As horas que passamos a ler.

09
Mai16

A dar cartas

Maria do Rosário Pedreira

Em muitas matérias estivemos sempre na cauda da Europa (pronto, a Grécia, uma vez por outra, ficava atrás de nós); mas, falando de livros, há – e ainda bem – uma categoria em que estamos, de alguns anos a esta parte, continuamente na vanguarda: a edição de livros infantis e juvenis.
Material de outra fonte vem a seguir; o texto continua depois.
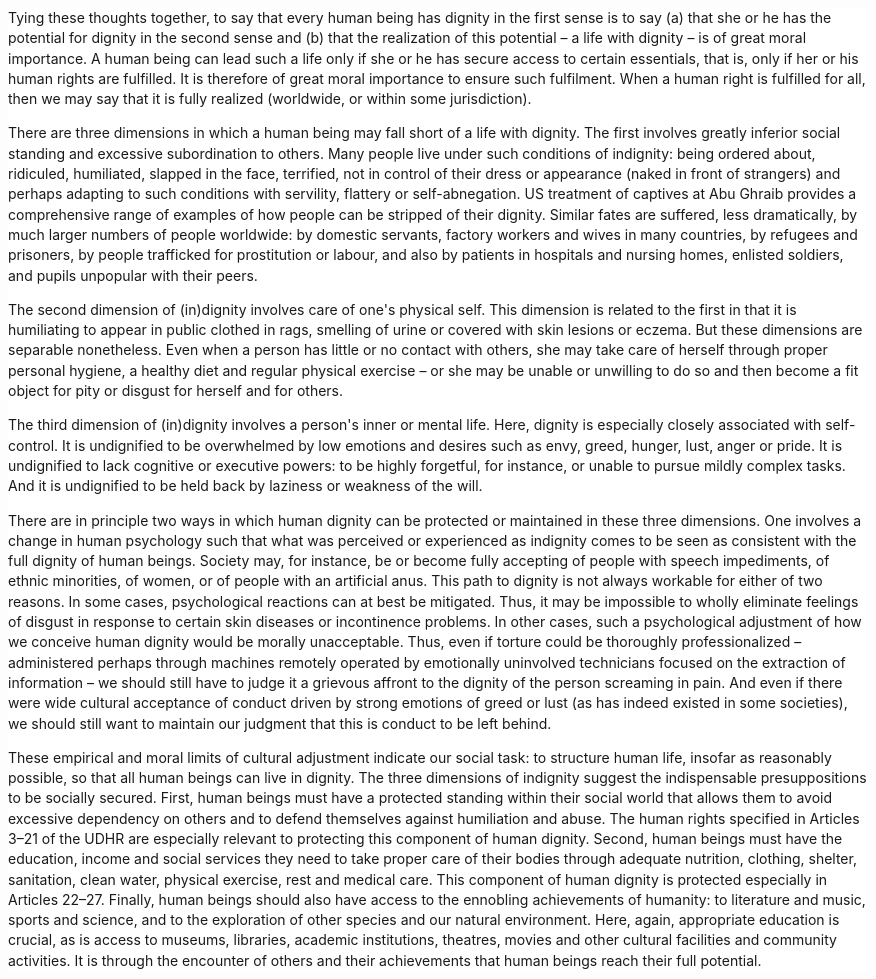 Tying these thoughts together, to say that every human being has dignity in the first sense is to say (a) that she or he has the potential for dignity in the second sense and (b) that the realization of this potential – a life with dignity – is of great moral importance. A human being can lead such a life only if she or he has secure access to certain essentials, that is, only if her or his human rights are fulfilled. It is therefore of great moral importance to ensure such fulfilment. When a human right is fulfilled for all, then we may say that it is fully realized (worldwide, or within some jurisdiction).

There are three dimensions in which a human being may fall short of a life with dignity. The first involves greatly inferior social standing and excessive subordination to others. Many people live under such conditions of indignity: being ordered about, ridiculed, humiliated, slapped in the face, terrified, not in control of their dress or appearance (naked in front of strangers) and perhaps adapting to such conditions with servility, flattery or self-abnegation. US treatment of captives at Abu Ghraib provides a comprehensive range of examples of how people can be stripped of their dignity. Similar fates are suffered, less dramatically, by much larger numbers of people worldwide: by domestic servants, factory workers and wives in many countries, by refugees and prisoners, by people trafficked for prostitution or labour, and also by patients in hospitals and nursing homes, enlisted soldiers, and pupils unpopular with their peers.

The second dimension of (in)dignity involves care of one's physical self. This dimension is related to the first in that it is humiliating to appear in public clothed in rags, smelling of urine or covered with skin lesions or eczema. But these dimensions are separable nonetheless. Even when a person has little or no contact with others, she may take care of herself through proper personal hygiene, a healthy diet and regular physical exercise – or she may be unable or unwilling to do so and then become a fit object for pity or disgust for herself and for others.

The third dimension of (in)dignity involves a person's inner or mental life. Here, dignity is especially closely associated with self-control. It is undignified to be overwhelmed by low emotions and desires such as envy, greed, hunger, lust, anger or pride. It is undignified to lack cognitive or executive powers: to be highly forgetful, for instance, or unable to pursue mildly complex tasks. And it is undignified to be held back by laziness or weakness of the will.

There are in principle two ways in which human dignity can be protected or maintained in these three dimensions. One involves a change in human psychology such that what was perceived or experienced as indignity comes to be seen as consistent with the full dignity of human beings. Society may, for instance, be or become fully accepting of people with speech impediments, of ethnic minorities, of women, or of people with an artificial anus. This path to dignity is not always workable for either of two reasons. In some cases, psychological reactions can at best be mitigated. Thus, it may be impossible to wholly eliminate feelings of disgust in response to certain skin diseases or incontinence problems. In other cases, such a psychological adjustment of how we conceive human dignity would be morally unacceptable. Thus, even if torture could be thoroughly professionalized – administered perhaps through machines remotely operated by emotionally uninvolved technicians focused on the extraction of information – we should still have to judge it a grievous affront to the dignity of the person screaming in pain. And even if there were wide cultural acceptance of conduct driven by strong emotions of greed or lust (as has indeed existed in some societies), we should still want to maintain our judgment that this is conduct to be left behind.

These empirical and moral limits of cultural adjustment indicate our social task: to structure human life, insofar as reasonably possible, so that all human beings can live in dignity. The three dimensions of indignity suggest the indispensable presuppositions to be socially secured. First, human beings must have a protected standing within their social world that allows them to avoid excessive dependency on others and to defend themselves against humiliation and abuse. The human rights specified in Articles 3–21 of the UDHR are especially relevant to protecting this component of human dignity. Second, human beings must have the education, income and social services they need to take proper care of their bodies through adequate nutrition, clothing, shelter, sanitation, clean water, physical exercise, rest and medical care. This component of human dignity is protected especially in Articles 22–27. Finally, human beings should also have access to the ennobling achievements of humanity: to literature and music, sports and science, and to the exploration of other species and our natural environment. Here, again, appropriate education is crucial, as is access to museums, libraries, academic institutions, theatres, movies and other cultural facilities and community activities. It is through the encounter of others and their achievements that human beings reach their full potential.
Na Feira do Livro de Bolonha, dedicada a este género específico – uma alegria visual, aposto! –, ano após ano, todos esperam que os livros portugueses ganhem os principais prémios de ilustração e texto, porque vai sendo hábito as nossas editoras encontrarem-se entre as finalistas; a Pato Lógico, de André Letria, a Planeta Tangerina, de Madalena Mattoso e Bernardo Carvalho, entre outros, e a Orfeu Negro são exemplos de que estamos muito à frente do resto da Europa – e todas elas já foram nomeadas ou vencedoras do prémio de Editora do Ano ou, pelo menos, publicaram os livros que venceram nas várias categorias a concurso (Ficção, Não-Ficção ou Primeira Obra). Catarina Sobral, Mafalda Milhões, André Letria, Afonso Cruz e muitos outros autores que trabalham este género são considerados a geração de ouro da literatura infantil e os seus livros estão traduzidos em muitos países. Tirando as palavras da boca do consultor editorial que vende os direitos de alguns destes génios, o facto de eles estarem na pole position só pode facilitar-lhe o trabalho... Parabéns! Os mais novos e os mais velhos agradecem.